#### Data provided:
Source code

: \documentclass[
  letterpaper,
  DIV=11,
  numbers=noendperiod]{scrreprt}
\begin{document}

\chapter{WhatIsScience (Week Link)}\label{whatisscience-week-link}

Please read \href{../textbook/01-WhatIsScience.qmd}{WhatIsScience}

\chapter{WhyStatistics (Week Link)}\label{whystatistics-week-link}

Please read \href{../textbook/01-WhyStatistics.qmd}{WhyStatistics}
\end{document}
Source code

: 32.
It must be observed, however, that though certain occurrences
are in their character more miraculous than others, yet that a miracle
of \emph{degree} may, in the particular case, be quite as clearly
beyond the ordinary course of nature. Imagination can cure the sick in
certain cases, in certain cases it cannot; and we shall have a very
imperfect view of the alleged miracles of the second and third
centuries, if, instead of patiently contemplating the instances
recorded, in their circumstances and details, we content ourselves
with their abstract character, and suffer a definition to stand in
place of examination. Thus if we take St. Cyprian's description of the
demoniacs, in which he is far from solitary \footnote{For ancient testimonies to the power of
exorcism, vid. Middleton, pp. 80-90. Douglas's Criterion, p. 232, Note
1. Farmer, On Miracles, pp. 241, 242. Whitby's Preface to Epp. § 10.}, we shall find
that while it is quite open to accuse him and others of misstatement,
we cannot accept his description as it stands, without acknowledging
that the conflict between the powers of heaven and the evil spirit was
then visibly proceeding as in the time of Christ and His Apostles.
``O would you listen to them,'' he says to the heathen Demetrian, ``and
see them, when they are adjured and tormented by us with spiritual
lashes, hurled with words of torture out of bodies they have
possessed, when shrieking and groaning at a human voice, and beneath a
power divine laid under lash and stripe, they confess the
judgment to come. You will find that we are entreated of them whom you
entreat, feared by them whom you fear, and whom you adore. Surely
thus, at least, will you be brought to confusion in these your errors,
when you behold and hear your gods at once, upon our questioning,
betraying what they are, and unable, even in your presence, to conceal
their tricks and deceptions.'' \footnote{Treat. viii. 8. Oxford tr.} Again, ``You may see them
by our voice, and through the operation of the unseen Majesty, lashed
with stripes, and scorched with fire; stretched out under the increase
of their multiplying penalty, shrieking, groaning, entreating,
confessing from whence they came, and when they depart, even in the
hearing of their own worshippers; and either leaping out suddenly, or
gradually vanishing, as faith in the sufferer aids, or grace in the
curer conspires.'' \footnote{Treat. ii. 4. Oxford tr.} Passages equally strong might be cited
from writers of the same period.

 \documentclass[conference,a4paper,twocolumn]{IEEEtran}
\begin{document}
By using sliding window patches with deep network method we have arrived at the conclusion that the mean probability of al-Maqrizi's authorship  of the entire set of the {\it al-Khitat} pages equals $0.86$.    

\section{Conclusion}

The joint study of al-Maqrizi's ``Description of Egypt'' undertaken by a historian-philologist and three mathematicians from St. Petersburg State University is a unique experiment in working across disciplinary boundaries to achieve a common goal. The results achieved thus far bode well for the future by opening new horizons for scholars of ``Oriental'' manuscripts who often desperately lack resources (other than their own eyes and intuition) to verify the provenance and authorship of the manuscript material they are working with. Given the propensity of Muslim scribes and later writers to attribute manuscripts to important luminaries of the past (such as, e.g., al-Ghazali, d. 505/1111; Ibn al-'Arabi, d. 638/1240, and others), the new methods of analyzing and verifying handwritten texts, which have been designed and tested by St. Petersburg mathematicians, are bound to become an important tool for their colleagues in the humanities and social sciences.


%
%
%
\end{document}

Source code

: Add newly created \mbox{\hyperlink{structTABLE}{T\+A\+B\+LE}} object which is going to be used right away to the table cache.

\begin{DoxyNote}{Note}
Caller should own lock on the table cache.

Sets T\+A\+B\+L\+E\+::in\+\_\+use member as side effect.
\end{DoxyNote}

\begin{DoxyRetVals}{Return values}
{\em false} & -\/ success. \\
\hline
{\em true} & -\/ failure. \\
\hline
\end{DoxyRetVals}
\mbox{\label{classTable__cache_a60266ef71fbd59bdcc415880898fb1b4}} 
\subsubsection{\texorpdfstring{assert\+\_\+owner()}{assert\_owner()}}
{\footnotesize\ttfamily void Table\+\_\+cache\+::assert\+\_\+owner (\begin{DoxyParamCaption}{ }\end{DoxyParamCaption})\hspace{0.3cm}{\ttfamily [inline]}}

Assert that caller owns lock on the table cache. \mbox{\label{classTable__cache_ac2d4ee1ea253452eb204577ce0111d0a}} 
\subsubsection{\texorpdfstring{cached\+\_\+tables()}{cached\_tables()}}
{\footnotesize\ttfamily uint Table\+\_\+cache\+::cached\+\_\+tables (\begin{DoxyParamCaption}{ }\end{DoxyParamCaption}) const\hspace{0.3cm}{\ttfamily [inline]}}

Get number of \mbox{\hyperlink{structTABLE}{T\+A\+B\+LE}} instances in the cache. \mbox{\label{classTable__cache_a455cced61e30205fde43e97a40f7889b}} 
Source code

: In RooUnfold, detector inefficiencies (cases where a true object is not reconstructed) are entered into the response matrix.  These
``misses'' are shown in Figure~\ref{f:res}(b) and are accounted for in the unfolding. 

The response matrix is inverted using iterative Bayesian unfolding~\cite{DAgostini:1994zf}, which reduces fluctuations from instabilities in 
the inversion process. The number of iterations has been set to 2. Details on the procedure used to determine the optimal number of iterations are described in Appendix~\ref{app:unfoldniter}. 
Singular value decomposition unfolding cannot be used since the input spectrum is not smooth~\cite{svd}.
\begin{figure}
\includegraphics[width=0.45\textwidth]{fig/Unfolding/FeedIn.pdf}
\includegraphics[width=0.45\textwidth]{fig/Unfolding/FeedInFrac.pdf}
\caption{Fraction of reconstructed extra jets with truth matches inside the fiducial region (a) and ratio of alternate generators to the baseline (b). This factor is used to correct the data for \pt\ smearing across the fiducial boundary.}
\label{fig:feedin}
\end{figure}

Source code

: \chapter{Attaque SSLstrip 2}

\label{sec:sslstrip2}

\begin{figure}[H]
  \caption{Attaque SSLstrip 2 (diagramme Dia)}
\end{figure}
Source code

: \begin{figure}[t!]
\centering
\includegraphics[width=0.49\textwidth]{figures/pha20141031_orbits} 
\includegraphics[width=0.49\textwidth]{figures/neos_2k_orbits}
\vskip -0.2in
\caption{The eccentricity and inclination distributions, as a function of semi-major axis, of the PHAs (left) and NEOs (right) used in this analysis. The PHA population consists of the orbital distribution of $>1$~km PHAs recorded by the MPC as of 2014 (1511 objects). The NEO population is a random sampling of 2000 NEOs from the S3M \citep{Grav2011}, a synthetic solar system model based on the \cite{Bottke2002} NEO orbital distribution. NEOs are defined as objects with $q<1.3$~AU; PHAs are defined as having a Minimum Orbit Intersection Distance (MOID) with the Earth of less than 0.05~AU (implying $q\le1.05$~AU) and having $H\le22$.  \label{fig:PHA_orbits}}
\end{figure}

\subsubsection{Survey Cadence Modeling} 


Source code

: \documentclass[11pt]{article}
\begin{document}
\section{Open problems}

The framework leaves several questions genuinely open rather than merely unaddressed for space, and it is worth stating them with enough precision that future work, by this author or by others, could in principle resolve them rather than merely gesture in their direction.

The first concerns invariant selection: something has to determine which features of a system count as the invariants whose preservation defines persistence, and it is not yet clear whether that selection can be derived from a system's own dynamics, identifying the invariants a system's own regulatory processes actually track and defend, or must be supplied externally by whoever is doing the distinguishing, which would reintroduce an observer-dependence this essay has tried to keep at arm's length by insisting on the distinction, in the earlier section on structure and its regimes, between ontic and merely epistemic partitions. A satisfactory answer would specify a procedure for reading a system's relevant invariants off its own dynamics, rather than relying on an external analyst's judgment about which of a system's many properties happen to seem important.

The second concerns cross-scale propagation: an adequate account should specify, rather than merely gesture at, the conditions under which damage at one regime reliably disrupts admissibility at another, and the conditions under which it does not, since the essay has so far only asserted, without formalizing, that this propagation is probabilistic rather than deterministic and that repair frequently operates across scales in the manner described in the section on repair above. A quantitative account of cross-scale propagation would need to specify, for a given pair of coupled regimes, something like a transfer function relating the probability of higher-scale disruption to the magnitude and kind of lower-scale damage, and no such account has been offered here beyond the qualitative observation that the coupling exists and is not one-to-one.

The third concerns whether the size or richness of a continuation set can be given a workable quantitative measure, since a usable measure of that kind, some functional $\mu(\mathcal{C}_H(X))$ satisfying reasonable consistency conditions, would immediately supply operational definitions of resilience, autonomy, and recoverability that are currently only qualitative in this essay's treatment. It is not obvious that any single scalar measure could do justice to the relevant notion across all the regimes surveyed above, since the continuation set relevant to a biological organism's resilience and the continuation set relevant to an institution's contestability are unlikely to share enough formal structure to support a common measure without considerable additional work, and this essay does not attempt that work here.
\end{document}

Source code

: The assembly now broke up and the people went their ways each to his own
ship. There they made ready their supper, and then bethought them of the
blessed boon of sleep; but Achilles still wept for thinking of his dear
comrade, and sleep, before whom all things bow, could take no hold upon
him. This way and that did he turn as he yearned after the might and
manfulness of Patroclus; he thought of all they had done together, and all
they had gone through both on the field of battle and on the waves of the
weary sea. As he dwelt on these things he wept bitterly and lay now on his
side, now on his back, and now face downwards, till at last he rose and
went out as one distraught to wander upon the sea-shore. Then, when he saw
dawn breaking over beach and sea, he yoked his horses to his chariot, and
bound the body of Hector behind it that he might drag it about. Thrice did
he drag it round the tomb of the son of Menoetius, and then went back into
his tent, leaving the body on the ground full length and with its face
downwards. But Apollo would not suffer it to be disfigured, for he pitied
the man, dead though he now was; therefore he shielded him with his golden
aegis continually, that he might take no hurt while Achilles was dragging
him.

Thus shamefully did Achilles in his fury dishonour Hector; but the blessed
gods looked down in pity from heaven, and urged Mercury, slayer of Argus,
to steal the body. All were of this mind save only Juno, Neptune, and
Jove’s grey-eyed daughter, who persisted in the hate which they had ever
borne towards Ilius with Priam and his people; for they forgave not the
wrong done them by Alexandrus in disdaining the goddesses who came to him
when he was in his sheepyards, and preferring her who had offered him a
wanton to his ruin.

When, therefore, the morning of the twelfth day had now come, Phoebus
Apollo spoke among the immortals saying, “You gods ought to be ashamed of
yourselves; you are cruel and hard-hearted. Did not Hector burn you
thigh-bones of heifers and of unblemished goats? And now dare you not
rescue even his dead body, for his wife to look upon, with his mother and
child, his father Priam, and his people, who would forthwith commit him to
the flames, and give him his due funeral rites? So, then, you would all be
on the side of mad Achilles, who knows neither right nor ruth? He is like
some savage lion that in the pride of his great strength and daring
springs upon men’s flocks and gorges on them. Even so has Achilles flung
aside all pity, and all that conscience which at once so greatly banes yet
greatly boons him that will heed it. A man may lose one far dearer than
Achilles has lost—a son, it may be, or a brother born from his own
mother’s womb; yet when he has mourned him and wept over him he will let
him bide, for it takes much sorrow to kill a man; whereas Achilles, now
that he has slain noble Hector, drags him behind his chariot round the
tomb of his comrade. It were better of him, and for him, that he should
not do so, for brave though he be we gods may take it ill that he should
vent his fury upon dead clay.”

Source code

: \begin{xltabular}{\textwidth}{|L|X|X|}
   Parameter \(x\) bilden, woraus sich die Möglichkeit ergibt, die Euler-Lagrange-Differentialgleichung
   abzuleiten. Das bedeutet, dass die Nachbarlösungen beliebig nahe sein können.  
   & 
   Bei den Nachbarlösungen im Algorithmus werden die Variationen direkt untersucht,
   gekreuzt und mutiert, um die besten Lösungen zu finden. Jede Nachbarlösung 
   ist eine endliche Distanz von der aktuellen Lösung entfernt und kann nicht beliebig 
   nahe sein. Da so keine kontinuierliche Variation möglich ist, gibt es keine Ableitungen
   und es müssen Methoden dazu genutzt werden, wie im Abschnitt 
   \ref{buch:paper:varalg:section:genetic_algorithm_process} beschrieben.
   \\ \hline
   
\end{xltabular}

#### About this task:
From the listing above, copy every line that holds the string "chariot".

#### Task response:
dawn breaking over beach and sea, he yoked his horses to his chariot, and
that he has slain noble Hector, drags him behind his chariot round the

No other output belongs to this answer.